(Collected data)
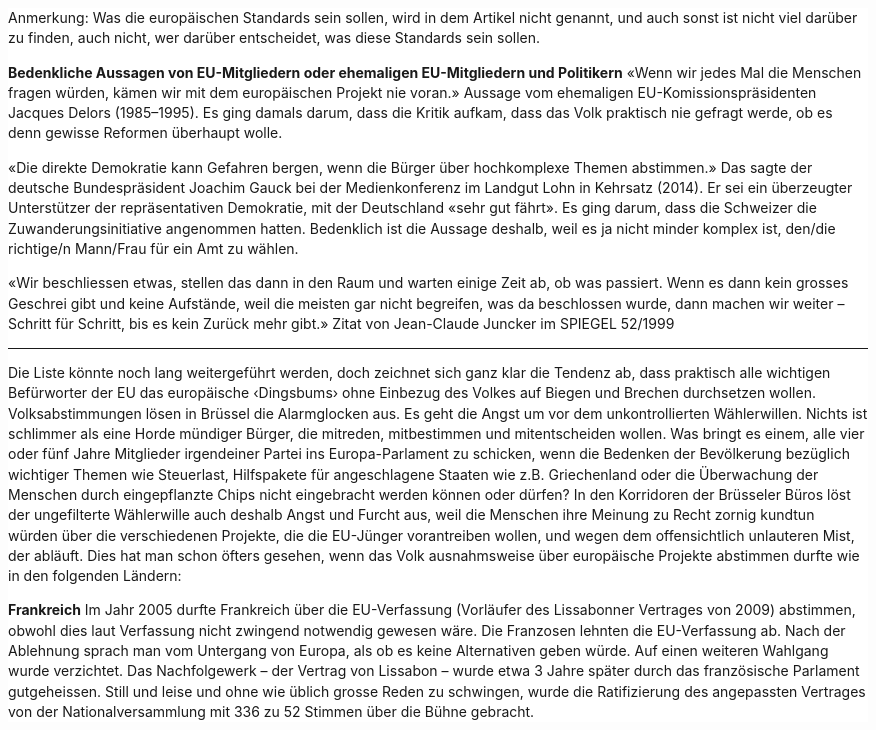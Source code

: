 Anmerkung:
Was die europäischen Standards sein sollen, wird in dem Artikel nicht genannt, und auch sonst ist
nicht viel darüber zu finden, auch nicht, wer darüber entscheidet, was diese Standards sein sollen.

**Bedenkliche Aussagen von EU-Mitgliedern oder ehemaligen EU-Mitgliedern und Politikern**
«Wenn wir jedes Mal die Menschen fragen würden, kämen wir mit dem europäischen Projekt nie voran.»
Aussage vom ehemaligen EU-Komissionspräsidenten Jacques Delors (1985–1995). Es ging damals
darum, dass die Kritik aufkam, dass das Volk praktisch nie gefragt werde, ob es denn gewisse Reformen
überhaupt wolle.

«Die direkte Demokratie kann Gefahren bergen, wenn die Bürger über hochkomplexe Themen abstimmen.»
Das sagte der deutsche Bundespräsident Joachim Gauck bei der Medienkonferenz im Landgut Lohn in
Kehrsatz (2014). Er sei ein überzeugter Unterstützer der repräsentativen Demokratie, mit der Deutschland
«sehr gut fährt». Es ging darum, dass die Schweizer die Zuwanderungsinitiative angenommen hatten.
Bedenklich ist die Aussage deshalb, weil es ja nicht minder komplex ist, den/die richtige/n Mann/Frau
für ein Amt zu wählen.

«Wir beschliessen etwas, stellen das dann in den Raum und warten einige Zeit ab, ob was passiert.
Wenn es dann kein grosses Geschrei gibt und keine Aufstände, weil die meisten gar nicht begreifen,
was da beschlossen wurde, dann machen wir weiter – Schritt für Schritt, bis es kein Zurück mehr gibt.»
Zitat von Jean-Claude Juncker im SPIEGEL 52/1999


-----

Die Liste könnte noch lang weitergeführt werden, doch zeichnet sich ganz klar die Tendenz ab, dass
praktisch alle wichtigen Befürworter der EU das europäische ‹Dingsbums› ohne Einbezug des Volkes
auf Biegen und Brechen durchsetzen wollen. Volksabstimmungen lösen in Brüssel die Alarmglocken
aus. Es geht die Angst um vor dem unkontrollierten Wählerwillen. Nichts ist schlimmer als eine Horde
mündiger Bürger, die mitreden, mitbestimmen und mitentscheiden wollen. Was bringt es einem, alle
vier oder fünf Jahre Mitglieder irgendeiner Partei ins Europa-Parlament zu schicken, wenn die Bedenken
der Bevölkerung bezüglich wichtiger Themen wie Steuerlast, Hilfspakete für angeschlagene Staaten
wie z.B. Griechenland oder die Überwachung der Menschen durch eingepflanzte Chips nicht eingebracht werden können oder dürfen?
In den Korridoren der Brüsseler Büros löst der ungefilterte Wählerwille auch deshalb Angst und Furcht
aus, weil die Menschen ihre Meinung zu Recht zornig kundtun würden über die verschiedenen Projekte,
die die EU-Jünger vorantreiben wollen, und wegen dem offensichtlich unlauteren Mist, der abläuft. Dies
hat man schon öfters gesehen, wenn das Volk ausnahmsweise über europäische Projekte abstimmen
durfte wie in den folgenden Ländern:

**Frankreich**
Im Jahr 2005 durfte Frankreich über die EU-Verfassung (Vorläufer des Lissabonner Vertrages von 2009)
abstimmen, obwohl dies laut Verfassung nicht zwingend notwendig gewesen wäre. Die Franzosen lehnten
die EU-Verfassung ab. Nach der Ablehnung sprach man vom Untergang von Europa, als ob es keine
Alternativen geben würde. Auf einen weiteren Wahlgang wurde verzichtet. Das Nachfolgewerk – der
Vertrag von Lissabon – wurde etwa 3 Jahre später durch das französische Parlament gutgeheissen. Still
und leise und ohne wie üblich grosse Reden zu schwingen, wurde die Ratifizierung des angepassten
Vertrages von der Nationalversammlung mit 336 zu 52 Stimmen über die Bühne gebracht.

__What is being asked__
Find the line that contains "durfte wie in". Copy it and every line after it to the end of the records, exactly, and nothing more.

__Result__
durfte wie in den folgenden Ländern:

**Frankreich**
Im Jahr 2005 durfte Frankreich über die EU-Verfassung (Vorläufer des Lissabonner Vertrages von 2009)
abstimmen, obwohl dies laut Verfassung nicht zwingend notwendig gewesen wäre. Die Franzosen lehnten
die EU-Verfassung ab. Nach der Ablehnung sprach man vom Untergang von Europa, als ob es keine
Alternativen geben würde. Auf einen weiteren Wahlgang wurde verzichtet. Das Nachfolgewerk – der
Vertrag von Lissabon – wurde etwa 3 Jahre später durch das französische Parlament gutgeheissen. Still
und leise und ohne wie üblich grosse Reden zu schwingen, wurde die Ratifizierung des angepassten
Vertrages von der Nationalversammlung mit 336 zu 52 Stimmen über die Bühne gebracht.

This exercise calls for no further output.